_DIRECTIONS_
Output the line with "# computer networking 9/14/2018" and every line below it until the listing ends, exactly as written and with nothing added.

_DATA SUPPLIED_

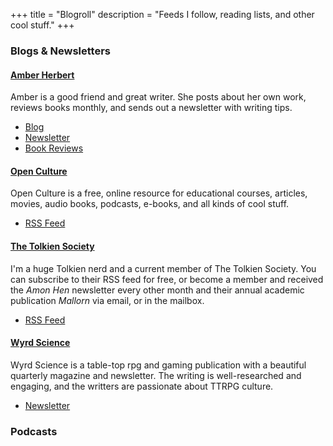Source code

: +++
title = "Blogroll"
description = "Feeds I follow, reading lists, and other cool stuff."
+++

### Blogs & Newsletters
#### [Amber Herbert](https://amberherbert.com/)
Amber is a good friend and great writer. She posts about her own work, reviews books monthly, and sends out a newsletter with writing tips.  
- [Blog](https://amberherbert.com/writing-journey/)
- [Newsletter](https://amberherbert.com/newsletter/)
- [Book Reviews](https://amberherbert.com/reviews)

#### [Open Culture](https://www.openculture.com/)
Open Culture is a free, online resource for educational courses, articles, movies, audio books, podcasts, e-books, and all kinds of cool stuff.
- [RSS Feed](https://www.openculture.com/feed/rss2)

#### [The Tolkien Society](https://www.tolkiensociety.org/)
I'm a huge Tolkien nerd and a current member of The Tolkien Society. You can subscribe to their RSS feed for free, or become a member and received the _Amon Hen_ newsletter every other month and their annual academic publication _Mallorn_ via email, or in the mailbox.
- [RSS Feed](http://www.tolkiensociety.org/feed/rss/)

#### [Wyrd Science](https://www.wyrdscience.online/)
Wyrd Science is a table-top rpg and gaming publication with a beautiful quarterly magazine and newsletter. The writing is well-researched and engaging, and the writters are passionate about TTRPG culture. 
- [Newsletter](https://www.wyrdscience.online/newsletter)

### Podcasts
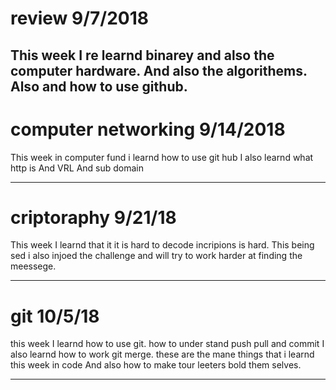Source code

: # review 9/7/2018

This week I re learnd binarey and also the computer hardware.
And also the algorithems.
Also and how to use github.
---

# computer networking 9/14/2018

This week in computer fund i learnd how to use git hub
I also learnd what http is
And VRL
And sub domain 

---

# criptoraphy 9/21/18
This week I learnd that it it is hard to decode incripions is hard.
This being sed i also injoed the challenge and will try to work harder at finding the meessege.

---

# git 10/5/18
this week I learnd how to use git. 
how to under stand push pull and commit
I also learnd how to work git merge.
these are the mane things that i learnd this week in code
And also how to make tour leeters bold them selves.

---

#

_ANSWER TO THE EXERCISE_
# computer networking 9/14/2018

This week in computer fund i learnd how to use git hub
I also learnd what http is
And VRL
And sub domain 

---

# criptoraphy 9/21/18
This week I learnd that it it is hard to decode incripions is hard.
This being sed i also injoed the challenge and will try to work harder at finding the meessege.

---

# git 10/5/18
this week I learnd how to use git. 
how to under stand push pull and commit
I also learnd how to work git merge.
these are the mane things that i learnd this week in code
And also how to make tour leeters bold them selves.

---

#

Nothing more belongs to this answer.